Sechzehntes Kapitel.
Von der Zahl

[213] § 1. (Die Zahl ist die einfachste und allgemeinste Vorstellung.) Von allen Vorstellungen, die man hat, wird keine der Seele auf mehr Wegen zugeführt und ist mehr einfach, als die der Einheit oder der Eins. Sie hat nicht den Schatten von Mannichfaltigkeit oder Zusammensetzung an sich; jeder Gegenstand, der die Sinne erregt, jede Vorstellung in dem Verstande, jeder Gedanke in der Seele führt diese Vorstellung mit sich. Sie ist deshalb nicht allein die der Seele bekannteste, sondern auch in Bezug auf ihre Zusammenstimmung zu allen andern Dingen die allgemeinste unserer Vorstellungen. Die Zahl gilt für Menschen, Engel, Handlungen, Gedanken und jedes Ding, das sein oder vorgestellt werden kann.

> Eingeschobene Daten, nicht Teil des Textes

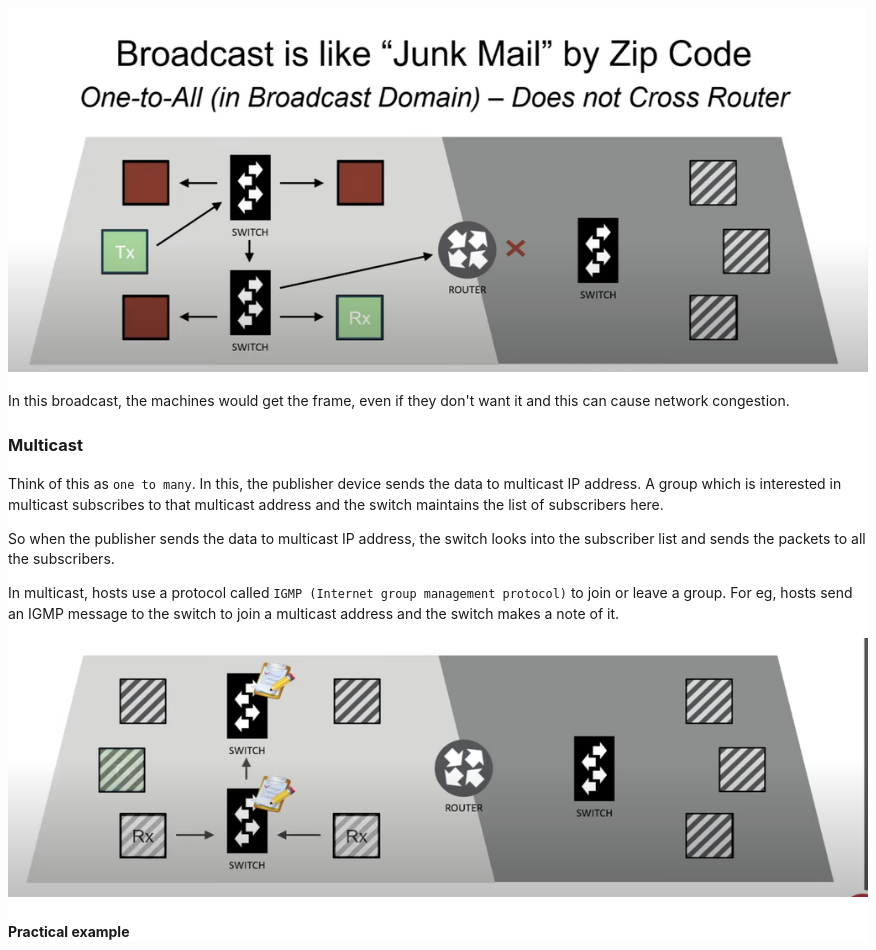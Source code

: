 ![broadcast_1](images/broadcast_1.png)

In this broadcast, the machines would get the frame, even if they don't want it and this can cause network congestion.

### Multicast
Think of this as `one to many`. In this, the publisher device sends the data to multicast IP address. A group which is interested in multicast subscribes to that multicast address and the switch maintains the list of subscribers here. 

So when the publisher sends the data to multicast IP address, the switch looks into the subscriber list and sends the packets to all the subscribers.

In multicast, hosts use a protocol called `IGMP (Internet group management protocol)` to join or leave a group. For eg, hosts send an IGMP message to the switch to join a multicast address and the switch makes a note of it. 

![multicast_example](images/multicast_example.png)

#### Practical example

§ 2. (Ihre Besonderung erfolgt durch Vermehrung.) Wenn man diese Vorstellung in der Seele wiederholt und diese Mehreren zusammennimmt, so gelangt man zu den zusammengesetzten Besonderungen derselben. So gewinnt man durch Zunahme von Eins zu Eins die zusammengesetzte Vorstellung des Paares; durch Zusammenstellung von 12 Einheiten erlangt man die zusammengesetzte Vorstellung eines Dutzend und in gleicher Weise auch die von einem Schock, einer Million und jeder andern Zahl.

§ 3. (Jede Besonderung ist in sich bestimmt.) Die einzelnen Besonderungen der Zahl sind von allen andern die bestimmtesten; auch die geringste Veränderung um eine Einheit macht jede zusammengesetzte Zahl ebenso offenbar verschieden von ihrer nächsten wie von ihrer entferntesten; deshalb ist die 2 so verschieden von der 1 wie die 100; und die 2 ist so bestimmt von der 3 unterschieden, wie die ganze grosse Erde von einem Kornwurm. Die Besonderungen anderer einfachen Vorstellungen[213] verhalten sich nicht so; man kann die einander nächsten Vorstellungen trotz ihrer Verschiedenheit nicht so leicht und mitunter gar nicht unterscheiden; so wird man schwerlich den Unterschied zwischen der Weisse dieses Papieres und dem daran grenzenden nächsten Grad erkennen; ebenso wenig kann man sich den kleinsten Ueberschuss in der Ausdehnung klar vorstellen.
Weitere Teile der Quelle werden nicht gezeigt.